Fighting for the spotlight with bread, pasta, and rice, potatoes are such a versatile ingredient that's nearly impossible to get tired of. From smashed potatoes, mashed potatoes, boiled potatoes, and roasted, to tater tots, french fries, and even gratin, the techniques are never-ending and continuing to grow. And speaking of techniques, there's one that doesn't require any additional ingredients or extra attention: baked potatoes. As a perfect starchy side to grilled meat, these hearty spuds can be wrapped in foil, thrown into the oven, and left alone for up to an hour before it's ready to eat. With the low maintenance and high flavor, it's a no-brainer potat-er.

Food Network's Alton Brown is always up for sharing his newest food science secrets, helping home cooks and professional chefs maneuver around the kitchen comfortably. Whether he's spilling the tea on how to amp up the flavor of cooked rice or showing us how to get that crispy edge on a pan of baked brownies, the "Good Eats" host is constantly challenging his viewers to stay curious and expand their culinary knowledge. In this case, Brown has created yet another hack on how to get the best-baked potatoes out there, without the aluminum foil. While this may come as a shock due to foil's ability to cook the potatoes quickly while retaining moisture, let's trust the chef on this one.

Oil, salt, and a fork

Brown ditches the foil in his baked potatoes and relies solely on oil, salt, and one special technique: pricking. The cooking tip we've all been told about baking potatoes in foil may not be so great after all, as long as you prick the spud with a fork to release steam, and season the skin so it infuses within. Brown's Good Eats video on Food Network shows how to do it best.

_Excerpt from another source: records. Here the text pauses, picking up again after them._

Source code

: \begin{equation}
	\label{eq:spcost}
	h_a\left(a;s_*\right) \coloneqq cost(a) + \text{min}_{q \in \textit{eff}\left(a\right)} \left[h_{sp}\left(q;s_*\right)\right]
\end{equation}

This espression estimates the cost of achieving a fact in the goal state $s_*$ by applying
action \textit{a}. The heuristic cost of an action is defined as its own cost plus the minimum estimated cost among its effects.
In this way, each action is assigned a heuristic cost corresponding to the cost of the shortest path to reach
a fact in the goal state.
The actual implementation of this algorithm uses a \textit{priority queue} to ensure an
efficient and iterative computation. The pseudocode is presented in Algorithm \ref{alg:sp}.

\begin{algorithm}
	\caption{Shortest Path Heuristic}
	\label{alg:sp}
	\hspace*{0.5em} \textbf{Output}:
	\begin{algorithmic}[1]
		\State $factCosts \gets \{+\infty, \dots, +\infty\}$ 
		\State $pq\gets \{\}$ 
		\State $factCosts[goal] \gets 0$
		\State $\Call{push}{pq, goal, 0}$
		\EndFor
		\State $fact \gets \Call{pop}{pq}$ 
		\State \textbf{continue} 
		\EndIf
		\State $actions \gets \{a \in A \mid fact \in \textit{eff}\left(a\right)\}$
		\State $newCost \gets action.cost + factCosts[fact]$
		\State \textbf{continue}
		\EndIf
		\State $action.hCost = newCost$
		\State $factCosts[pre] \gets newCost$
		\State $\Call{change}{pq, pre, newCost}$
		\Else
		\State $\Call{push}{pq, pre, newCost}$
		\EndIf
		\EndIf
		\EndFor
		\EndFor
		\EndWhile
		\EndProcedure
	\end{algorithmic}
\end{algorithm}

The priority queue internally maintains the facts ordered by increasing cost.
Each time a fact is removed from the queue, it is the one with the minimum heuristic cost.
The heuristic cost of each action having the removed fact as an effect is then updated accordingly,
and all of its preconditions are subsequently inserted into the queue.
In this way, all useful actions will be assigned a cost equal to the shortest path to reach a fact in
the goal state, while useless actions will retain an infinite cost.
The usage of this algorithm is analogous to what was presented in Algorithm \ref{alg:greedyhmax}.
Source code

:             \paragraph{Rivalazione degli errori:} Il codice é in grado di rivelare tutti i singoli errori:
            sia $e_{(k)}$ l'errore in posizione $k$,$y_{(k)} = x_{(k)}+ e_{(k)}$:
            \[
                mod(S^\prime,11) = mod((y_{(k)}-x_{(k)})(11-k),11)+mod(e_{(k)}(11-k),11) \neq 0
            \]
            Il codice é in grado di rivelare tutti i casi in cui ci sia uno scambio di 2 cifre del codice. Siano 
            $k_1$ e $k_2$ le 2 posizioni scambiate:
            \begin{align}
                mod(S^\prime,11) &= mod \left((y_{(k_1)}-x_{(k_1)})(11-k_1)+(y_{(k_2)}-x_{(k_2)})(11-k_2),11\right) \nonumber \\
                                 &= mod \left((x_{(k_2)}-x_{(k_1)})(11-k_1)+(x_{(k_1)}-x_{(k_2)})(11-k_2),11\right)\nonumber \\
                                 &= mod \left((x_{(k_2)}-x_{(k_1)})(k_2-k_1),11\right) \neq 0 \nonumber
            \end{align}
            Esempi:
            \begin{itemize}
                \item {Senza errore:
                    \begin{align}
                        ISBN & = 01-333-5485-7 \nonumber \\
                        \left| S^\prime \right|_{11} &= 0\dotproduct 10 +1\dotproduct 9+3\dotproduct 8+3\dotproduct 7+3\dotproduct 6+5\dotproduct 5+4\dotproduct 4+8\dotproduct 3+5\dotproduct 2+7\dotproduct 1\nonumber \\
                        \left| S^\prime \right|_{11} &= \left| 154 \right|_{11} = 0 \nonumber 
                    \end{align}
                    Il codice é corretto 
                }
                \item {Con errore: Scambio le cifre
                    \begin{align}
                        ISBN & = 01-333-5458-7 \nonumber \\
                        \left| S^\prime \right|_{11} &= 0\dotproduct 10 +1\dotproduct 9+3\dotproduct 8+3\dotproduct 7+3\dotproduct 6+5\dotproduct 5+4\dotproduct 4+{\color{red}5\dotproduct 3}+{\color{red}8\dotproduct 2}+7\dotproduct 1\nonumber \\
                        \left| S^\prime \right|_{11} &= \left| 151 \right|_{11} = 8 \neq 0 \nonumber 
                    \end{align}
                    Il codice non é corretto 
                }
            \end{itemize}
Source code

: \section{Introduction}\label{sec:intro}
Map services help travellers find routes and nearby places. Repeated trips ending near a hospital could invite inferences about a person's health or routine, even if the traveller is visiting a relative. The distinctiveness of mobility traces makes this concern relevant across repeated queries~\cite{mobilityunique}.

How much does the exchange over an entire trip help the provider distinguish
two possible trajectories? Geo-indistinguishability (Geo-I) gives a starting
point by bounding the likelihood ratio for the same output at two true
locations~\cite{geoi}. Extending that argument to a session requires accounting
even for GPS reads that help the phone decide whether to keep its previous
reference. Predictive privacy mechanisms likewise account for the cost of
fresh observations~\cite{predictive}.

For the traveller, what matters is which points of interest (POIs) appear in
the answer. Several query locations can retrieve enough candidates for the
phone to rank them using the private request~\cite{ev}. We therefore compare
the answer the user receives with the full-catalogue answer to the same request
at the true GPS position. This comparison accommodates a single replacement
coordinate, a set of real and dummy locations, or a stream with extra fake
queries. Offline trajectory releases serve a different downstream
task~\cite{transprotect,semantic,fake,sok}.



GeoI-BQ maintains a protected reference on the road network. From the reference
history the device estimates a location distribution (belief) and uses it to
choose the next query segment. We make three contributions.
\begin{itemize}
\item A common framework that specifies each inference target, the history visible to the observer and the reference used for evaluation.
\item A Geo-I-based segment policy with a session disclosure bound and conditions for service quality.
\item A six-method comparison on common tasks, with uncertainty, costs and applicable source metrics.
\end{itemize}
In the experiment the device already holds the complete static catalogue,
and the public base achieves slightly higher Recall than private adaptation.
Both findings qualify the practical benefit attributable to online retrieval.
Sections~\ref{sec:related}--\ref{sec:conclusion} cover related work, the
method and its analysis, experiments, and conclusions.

Brown states to preheat the oven to 350 degrees Fahrenheit and prick the potatoes with a fork all over. Next, he coats each potato in oil. "What this is going to do is give us a crunchy skin, but also because the oil gets much hotter than the water inside the potato, it's going to regulate the moisture in there and will actually help give us that texture that we want," says Brown. 

After that, season the potatoes with salt and put them straight into the oven, directly on the rack — no baking sheet required. The average russet potato will be done in approximately an hour, but to tell when it's ready, Brown states to give it a "squeeze." 

If the skin feels crunchy but the inside feels soft, it's ready. "Unless you like limp, soggy, gummy baked potatoes, please stay away from the foil," states Brown. In fact, according to Today, if you want your potatoes to taste baked, wrapping them in foil actually gives them a boiled texture and flavor.